L’article en anglais de Wikipedia évoqué ci-dessus dit encore que G. globula est une espèce comestible. Cette information est reprise par différentes sites de naturopathie ou de gastronomie exotique. Tout le monde semble cependant s’accorder sur le fait que les qualités gustatives de la plante sont, au mieux, médiocres. Les capitules peuvent néanmoins produire un bel effet décoratif et, préparés en infusion, colorent les liquides.

Sources

  • Hsi Liu Environmental Greening Foundation, Taipei (台北錫瑠環境綠化基金會), voir ici
  • Article Wikipedia en anglais, voir ici
  • Pauline Dy Phon, Dictionnaire des plantes utilisées au Cambodge, p. 231
  • Flore de la République Populaire de Chine, Vol. 25(2), 1979, voir ici l’article chinois en ligne
  • Entrée Gomphrena globosa de Cambodia Medical Plants reproduite sur le site Sokhakrom (en khmer), ici

2 commentaires

  1. Ces articles qui expliquent les usages et vertus des espèces végétales dans différentes sociétés sont vraiment agréables à lire, même je n’irai pas jusqu’à me faire des tisanes de gomphréna…

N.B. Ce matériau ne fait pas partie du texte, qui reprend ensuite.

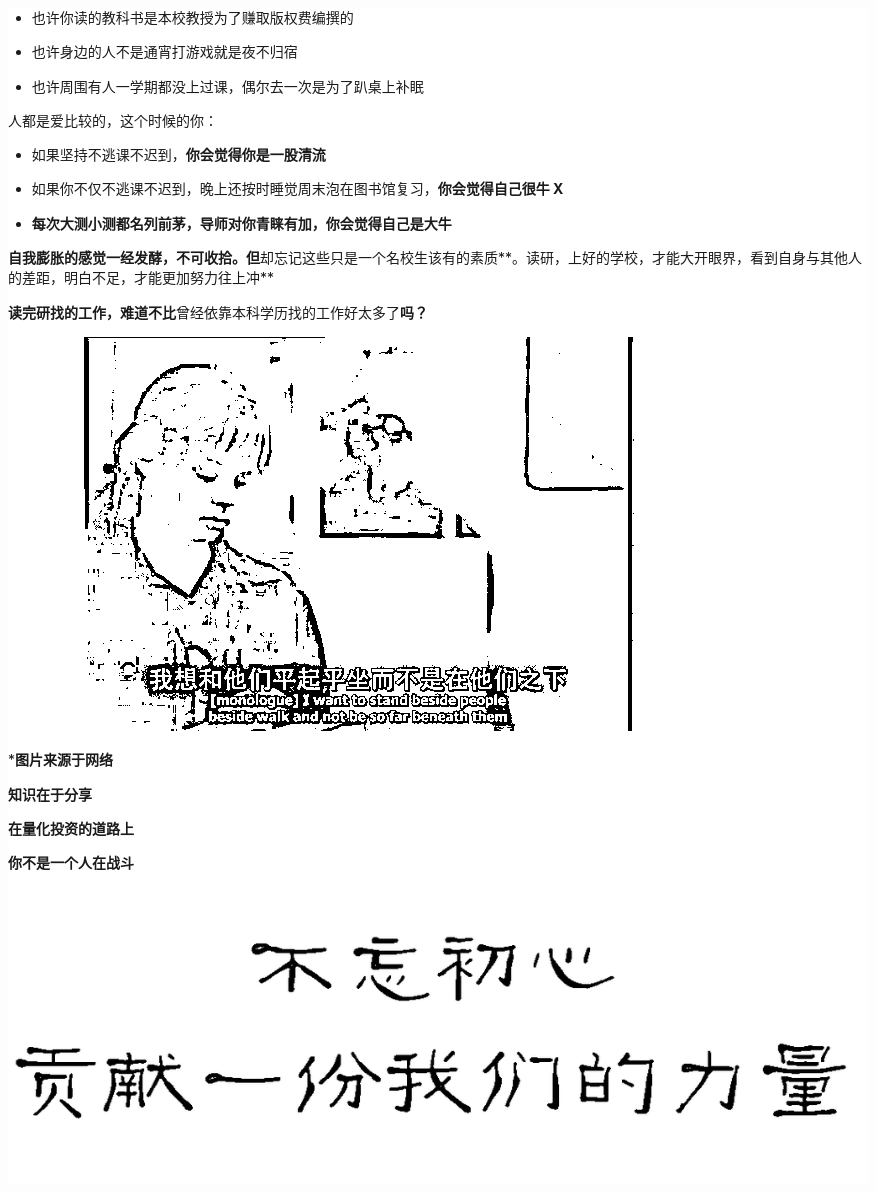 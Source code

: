 *   也许你读的教科书是本校教授为了赚取版权费编撰的

*   也许身边的人不是通宵打游戏就是夜不归宿

*   也许周围有人一学期都没上过课，偶尔去一次是为了趴桌上补眠

人都是爱比较的，这个时候的你：

*   如果坚持不逃课不迟到，**你会觉得你是一股清流**

*   如果你不仅不逃课不迟到，晚上还按时睡觉周末泡在图书馆复习，**你会觉得自己很牛 X**

*   **每次大测小测都名列前茅，导师对你青睐有加，**你会觉得自己是大牛****

**自我膨胀的感觉一经发酵，不可收拾。但**却忘记这些只是一个名校生该有的素质**。读研，上好的学校，才能大开眼界，看到自身与其他人的差距，明白不足，才能更加努力往上冲**

**读完研找的工作，难道不比**曾经依靠本科学历找的工作好太多了**吗？**

**![](img/9fa4e73f132b2ccd92bf355a868db9ed.png)**

***图片来源于网络**

****知识在于分享****

****在量化投资的道路上****

****你不是一个人在战斗****

****![](img/ab31c7f71559ea97726b91345e9ffb76.png)****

  2. Amarantine pour Gomphrena globosa vient du nom de famille de cette plante, les Amaranthacées.

    Les Amaranthacées sont bien connues pour leurs variétés ornementales pourpres : Amaranthe queue de renard, Célosies, Epinard fraise.

    Les Amaranthacées sont aussi réputées pour leurs variétés cultivées : il y en a des champs entiers en Beauce et en Picardie (betterave à sucre). Comestibles également, le quinoa, la blette et l’épinard.

    Les vertus médicinales des plantes de cette famille sont moins connues ou pas du tout étudiées sauf en pharmacopée chinoise traditionnelle.

    Cela mérite d’être approfondi de façon scientifique en isolant les principes actifs et en les testant.